┌──
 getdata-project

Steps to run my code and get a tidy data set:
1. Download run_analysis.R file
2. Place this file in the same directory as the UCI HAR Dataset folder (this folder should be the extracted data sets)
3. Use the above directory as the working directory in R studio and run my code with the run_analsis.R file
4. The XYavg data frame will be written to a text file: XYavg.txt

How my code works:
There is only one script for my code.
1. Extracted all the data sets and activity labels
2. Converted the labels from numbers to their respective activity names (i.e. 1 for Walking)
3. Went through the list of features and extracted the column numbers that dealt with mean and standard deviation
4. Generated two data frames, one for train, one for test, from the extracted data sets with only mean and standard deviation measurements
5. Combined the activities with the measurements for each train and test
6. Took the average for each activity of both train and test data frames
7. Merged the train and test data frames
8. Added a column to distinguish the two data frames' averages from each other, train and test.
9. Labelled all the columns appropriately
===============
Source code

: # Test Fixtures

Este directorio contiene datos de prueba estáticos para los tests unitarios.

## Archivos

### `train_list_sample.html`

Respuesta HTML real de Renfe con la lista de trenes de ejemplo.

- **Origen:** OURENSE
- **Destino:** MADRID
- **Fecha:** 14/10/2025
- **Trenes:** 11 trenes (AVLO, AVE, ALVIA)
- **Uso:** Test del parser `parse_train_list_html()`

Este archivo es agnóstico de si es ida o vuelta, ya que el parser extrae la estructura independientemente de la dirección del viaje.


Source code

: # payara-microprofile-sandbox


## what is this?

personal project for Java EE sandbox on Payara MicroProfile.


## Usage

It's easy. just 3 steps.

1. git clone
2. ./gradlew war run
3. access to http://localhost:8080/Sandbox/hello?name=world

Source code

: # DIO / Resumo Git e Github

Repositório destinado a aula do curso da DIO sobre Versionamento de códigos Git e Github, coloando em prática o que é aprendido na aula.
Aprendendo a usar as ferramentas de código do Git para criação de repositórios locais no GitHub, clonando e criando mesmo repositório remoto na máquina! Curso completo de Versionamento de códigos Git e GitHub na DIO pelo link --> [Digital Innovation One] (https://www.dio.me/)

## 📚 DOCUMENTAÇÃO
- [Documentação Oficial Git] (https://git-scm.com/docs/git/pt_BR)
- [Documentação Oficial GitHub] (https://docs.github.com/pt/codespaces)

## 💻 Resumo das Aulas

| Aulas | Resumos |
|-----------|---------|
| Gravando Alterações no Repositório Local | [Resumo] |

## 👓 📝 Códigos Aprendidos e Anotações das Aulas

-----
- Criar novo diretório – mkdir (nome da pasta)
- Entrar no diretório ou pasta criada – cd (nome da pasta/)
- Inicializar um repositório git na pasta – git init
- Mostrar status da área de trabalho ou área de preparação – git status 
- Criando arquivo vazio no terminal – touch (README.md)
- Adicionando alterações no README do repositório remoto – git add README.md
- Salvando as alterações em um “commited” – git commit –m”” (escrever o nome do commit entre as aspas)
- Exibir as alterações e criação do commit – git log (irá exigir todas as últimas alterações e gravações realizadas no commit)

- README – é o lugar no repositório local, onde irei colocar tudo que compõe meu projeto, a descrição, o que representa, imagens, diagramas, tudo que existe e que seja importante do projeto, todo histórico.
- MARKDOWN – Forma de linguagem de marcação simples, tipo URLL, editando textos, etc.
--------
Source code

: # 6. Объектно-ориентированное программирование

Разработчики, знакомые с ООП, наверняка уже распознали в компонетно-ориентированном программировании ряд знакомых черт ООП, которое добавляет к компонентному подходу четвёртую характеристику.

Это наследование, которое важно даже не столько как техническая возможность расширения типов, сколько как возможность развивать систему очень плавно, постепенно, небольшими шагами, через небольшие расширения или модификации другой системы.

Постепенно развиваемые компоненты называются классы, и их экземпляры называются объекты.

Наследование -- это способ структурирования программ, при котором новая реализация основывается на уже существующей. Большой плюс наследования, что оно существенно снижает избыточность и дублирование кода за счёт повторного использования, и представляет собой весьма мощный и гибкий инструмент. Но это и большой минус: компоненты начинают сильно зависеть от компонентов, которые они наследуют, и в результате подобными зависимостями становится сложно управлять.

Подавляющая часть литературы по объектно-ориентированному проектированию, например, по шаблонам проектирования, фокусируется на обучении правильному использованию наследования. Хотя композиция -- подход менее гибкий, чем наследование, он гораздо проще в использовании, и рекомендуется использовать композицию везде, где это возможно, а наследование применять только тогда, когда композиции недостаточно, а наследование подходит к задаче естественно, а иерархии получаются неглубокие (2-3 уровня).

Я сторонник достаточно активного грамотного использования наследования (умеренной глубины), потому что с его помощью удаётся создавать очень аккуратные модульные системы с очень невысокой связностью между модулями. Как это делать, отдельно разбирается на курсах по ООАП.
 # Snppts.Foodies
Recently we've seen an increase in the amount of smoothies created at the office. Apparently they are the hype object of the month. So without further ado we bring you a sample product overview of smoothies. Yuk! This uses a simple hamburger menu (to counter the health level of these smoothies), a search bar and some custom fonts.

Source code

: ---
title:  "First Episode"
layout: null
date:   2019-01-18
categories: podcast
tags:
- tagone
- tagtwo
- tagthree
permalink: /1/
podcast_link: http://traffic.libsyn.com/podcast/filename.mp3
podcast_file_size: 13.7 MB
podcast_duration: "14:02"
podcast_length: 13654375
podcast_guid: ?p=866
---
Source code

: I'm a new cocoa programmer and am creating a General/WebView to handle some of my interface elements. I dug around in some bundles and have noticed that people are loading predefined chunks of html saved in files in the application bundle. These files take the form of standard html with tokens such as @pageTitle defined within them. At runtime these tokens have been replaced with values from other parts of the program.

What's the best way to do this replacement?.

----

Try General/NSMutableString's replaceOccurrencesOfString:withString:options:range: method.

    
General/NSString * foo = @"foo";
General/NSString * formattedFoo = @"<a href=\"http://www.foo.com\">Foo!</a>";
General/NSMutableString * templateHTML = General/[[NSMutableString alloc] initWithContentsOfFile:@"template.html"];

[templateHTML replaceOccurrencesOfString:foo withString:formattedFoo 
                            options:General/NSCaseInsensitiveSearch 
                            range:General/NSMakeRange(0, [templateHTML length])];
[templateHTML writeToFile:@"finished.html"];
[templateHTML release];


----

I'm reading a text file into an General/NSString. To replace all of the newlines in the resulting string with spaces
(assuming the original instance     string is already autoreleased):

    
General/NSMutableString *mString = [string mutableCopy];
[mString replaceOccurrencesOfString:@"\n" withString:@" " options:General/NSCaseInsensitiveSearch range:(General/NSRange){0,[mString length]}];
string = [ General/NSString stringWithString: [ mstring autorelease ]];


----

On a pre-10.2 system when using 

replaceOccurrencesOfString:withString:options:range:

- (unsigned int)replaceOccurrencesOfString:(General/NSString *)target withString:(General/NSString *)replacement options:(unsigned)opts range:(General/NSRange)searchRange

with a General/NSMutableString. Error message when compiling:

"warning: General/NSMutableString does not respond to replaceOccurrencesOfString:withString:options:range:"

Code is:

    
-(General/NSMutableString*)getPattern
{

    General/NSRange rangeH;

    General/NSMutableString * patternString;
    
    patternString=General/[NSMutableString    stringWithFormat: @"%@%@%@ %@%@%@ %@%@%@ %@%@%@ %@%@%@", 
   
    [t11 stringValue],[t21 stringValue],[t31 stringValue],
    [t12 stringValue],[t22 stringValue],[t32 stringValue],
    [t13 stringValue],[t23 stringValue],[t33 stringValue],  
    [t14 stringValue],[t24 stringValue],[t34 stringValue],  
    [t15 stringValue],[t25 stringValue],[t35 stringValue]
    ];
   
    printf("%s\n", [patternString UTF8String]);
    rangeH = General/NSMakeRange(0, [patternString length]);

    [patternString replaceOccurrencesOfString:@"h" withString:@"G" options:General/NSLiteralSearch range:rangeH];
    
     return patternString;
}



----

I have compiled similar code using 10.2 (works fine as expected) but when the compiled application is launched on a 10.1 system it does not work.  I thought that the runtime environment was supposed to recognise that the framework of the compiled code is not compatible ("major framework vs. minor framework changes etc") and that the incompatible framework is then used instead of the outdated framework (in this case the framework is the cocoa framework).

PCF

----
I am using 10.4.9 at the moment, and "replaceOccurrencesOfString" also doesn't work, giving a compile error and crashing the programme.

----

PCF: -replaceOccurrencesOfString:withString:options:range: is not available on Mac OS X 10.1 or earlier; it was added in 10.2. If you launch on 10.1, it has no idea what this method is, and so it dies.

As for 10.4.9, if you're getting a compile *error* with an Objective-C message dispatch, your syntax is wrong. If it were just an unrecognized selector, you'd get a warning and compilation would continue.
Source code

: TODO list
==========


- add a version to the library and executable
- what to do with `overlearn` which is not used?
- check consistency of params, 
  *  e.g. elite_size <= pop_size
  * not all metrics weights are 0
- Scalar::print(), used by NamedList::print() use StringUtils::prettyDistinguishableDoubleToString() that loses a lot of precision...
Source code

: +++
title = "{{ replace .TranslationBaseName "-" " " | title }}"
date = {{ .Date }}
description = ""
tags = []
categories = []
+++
└──
▸ Exercise: All lines from the top of the data through the line containing "2. Place this" need to be retyped exactly, and nothing more.

▸ Your solution:
 getdata-project

Steps to run my code and get a tidy data set:
1. Download run_analysis.R file
2. Place this file in the same directory as the UCI HAR Dataset folder (this folder should be the extracted data sets)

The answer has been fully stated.